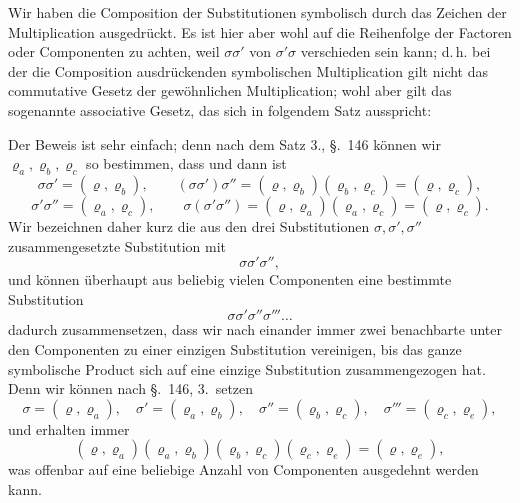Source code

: 

Wir haben die Composition der Substitutionen symbolisch durch das Zeichen der Multiplication ausgedrückt. Es ist hier aber wohl auf die Reihenfolge der Factoren oder Componenten zu achten, weil $\sigma \sigma'$ von $\sigma' \sigma$ verschieden sein kann; d.\,h. bei der die Composition ausdrückenden symbolischen Multiplication gilt nicht das commutative Gesetz der gewöhnlichen Multiplication; wohl aber gilt das sogenannte associative Gesetz, das sich in folgendem Satz ausspricht:

Der Beweis ist sehr einfach; denn nach dem Satz 3., \S.\ 146 können wir $\varrho_a, \varrho_b, \varrho_c$ so bestimmen, dass
und dann ist
\[
\sigma \sigma' = (\varrho, \varrho_b), \qquad (\sigma \sigma') \sigma'' = (\varrho, \varrho_b)(\varrho_b, \varrho_c) = (\varrho, \varrho_c),
\]
\[
\sigma' \sigma'' = (\varrho_a, \varrho_c), \qquad \sigma (\sigma' \sigma'') = (\varrho, \varrho_a)(\varrho_a, \varrho_c) = (\varrho, \varrho_c).
\]
Wir bezeichnen daher kurz die aus den drei Substitutionen $\sigma, \sigma', \sigma''$ zusammengesetzte Substitution mit
\[
\sigma \sigma' \sigma'',
\]
und können überhaupt aus beliebig vielen Componenten eine bestimmte Substitution
\[
\sigma \sigma' \sigma'' \sigma''' \ldots
\]
dadurch zusammensetzen, dass wir nach einander immer zwei benachbarte unter den Componenten zu einer einzigen Substitution vereinigen, bis das ganze symbolische Product sich auf eine einzige Substitution zusammengezogen hat. Denn wir können nach \S.\ 146, 3.\ setzen
\[
\sigma = (\varrho, \varrho_a), \quad \sigma' = (\varrho_a, \varrho_b), \quad \sigma'' = (\varrho_b, \varrho_c), \quad \sigma''' = (\varrho_c, \varrho_e),
\]
und erhalten immer
\[
(\varrho, \varrho_a)(\varrho_a, \varrho_b)(\varrho_b, \varrho_c)(\varrho_c, \varrho_e) = (\varrho, \varrho_e),
\]
was offenbar auf eine beliebige Anzahl von Componenten ausgedehnt werden kann.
========
Your answer should be the lines from the one containing "(\varrho, \varrho_b), \qquad" through the last line of the records, repeated exactly and with nothing added.

# Response box
\sigma \sigma' = (\varrho, \varrho_b), \qquad (\sigma \sigma') \sigma'' = (\varrho, \varrho_b)(\varrho_b, \varrho_c) = (\varrho, \varrho_c),
\]
\[
\sigma' \sigma'' = (\varrho_a, \varrho_c), \qquad \sigma (\sigma' \sigma'') = (\varrho, \varrho_a)(\varrho_a, \varrho_c) = (\varrho, \varrho_c).
\]
Wir bezeichnen daher kurz die aus den drei Substitutionen $\sigma, \sigma', \sigma''$ zusammengesetzte Substitution mit
\[
\sigma \sigma' \sigma'',
\]
und können überhaupt aus beliebig vielen Componenten eine bestimmte Substitution
\[
\sigma \sigma' \sigma'' \sigma''' \ldots
\]
dadurch zusammensetzen, dass wir nach einander immer zwei benachbarte unter den Componenten zu einer einzigen Substitution vereinigen, bis das ganze symbolische Product sich auf eine einzige Substitution zusammengezogen hat. Denn wir können nach \S.\ 146, 3.\ setzen
\[
\sigma = (\varrho, \varrho_a), \quad \sigma' = (\varrho_a, \varrho_b), \quad \sigma'' = (\varrho_b, \varrho_c), \quad \sigma''' = (\varrho_c, \varrho_e),
\]
und erhalten immer
\[
(\varrho, \varrho_a)(\varrho_a, \varrho_b)(\varrho_b, \varrho_c)(\varrho_c, \varrho_e) = (\varrho, \varrho_e),
\]
was offenbar auf eine beliebige Anzahl von Componenten ausgedehnt werden kann.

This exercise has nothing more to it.